Ellensohn: Bewaffnete Soldaten auf der Mariahilfer Straße?

"Wahlzeiten sind eine Periode der kollektiven Unvernunft"

Wien (OTS) - Die Idee der Wiener ÖVP, die Wiener und Wienerinnen von Soldaten überwachen zu lassen, zieht das wichtige Thema "Sicheres Leben für alle" auf gewohnt tiefes Wahlkampf-Niveau hinunter", so David Ellensohn, Stadt der Grünen Wien. "In vielen Städten dieser Welt fahren Panzer durch die Straßen, patrouillieren Soldaten in allen Gassen.

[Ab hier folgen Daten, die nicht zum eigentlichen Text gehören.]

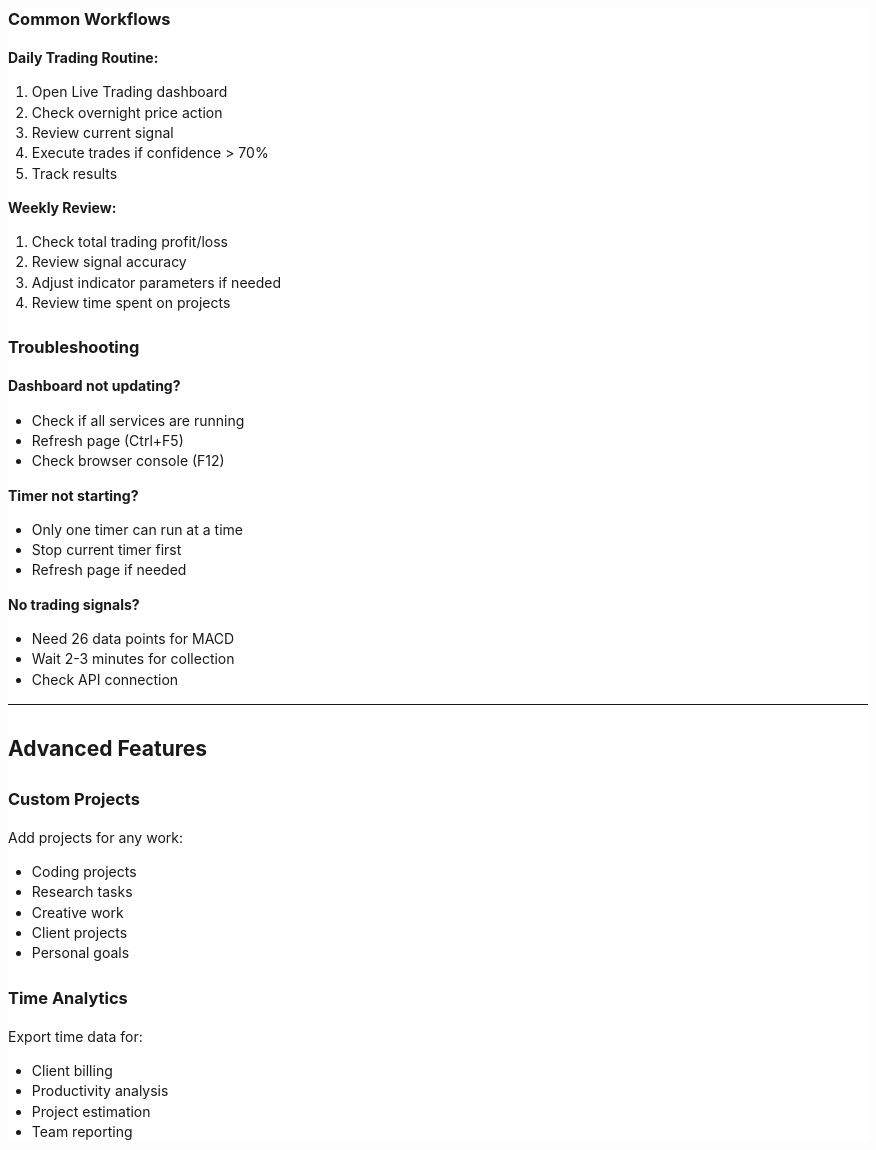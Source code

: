 ### Common Workflows

**Daily Trading Routine:**
1. Open Live Trading dashboard
2. Check overnight price action
3. Review current signal
4. Execute trades if confidence > 70%
5. Track results

**Weekly Review:**
1. Check total trading profit/loss
2. Review signal accuracy
3. Adjust indicator parameters if needed
4. Review time spent on projects

### Troubleshooting

**Dashboard not updating?**
- Check if all services are running
- Refresh page (Ctrl+F5)
- Check browser console (F12)

**Timer not starting?**
- Only one timer can run at a time
- Stop current timer first
- Refresh page if needed

**No trading signals?**
- Need 26 data points for MACD
- Wait 2-3 minutes for collection
- Check API connection

---

## Advanced Features

### Custom Projects

Add projects for any work:
- Coding projects
- Research tasks
- Creative work
- Client projects
- Personal goals

### Time Analytics

Export time data for:
- Client billing
- Productivity analysis
- Project estimation
- Team reporting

Das sind nicht die sichersten Orte. Die Wiener und Wienerinnen wollen nicht an jeder Hausecke einen bewaffneten Soldaten stehen haben. Diese Idee wurde vermutlich in einem Hinterzimmer von Fekter und Marek ausgeschnapst und ist daher genau das: Eine Schnapsidee. Der Wiener Bürgermeister hat Wahlzeiten, als Periode der kollektiven Unvernunft bezeichnet. Ich hoffe daher, dass der Vorschlag der ÖVP nicht weiter von Michael Häupl verfolgt wird. Jedenfalls haben wir für die Sammlung "Die dümmsten Ideen des Wiener Wahlkampfs 2010" bereits einen beigesteuert bekommen", so Ellensohn abschließend.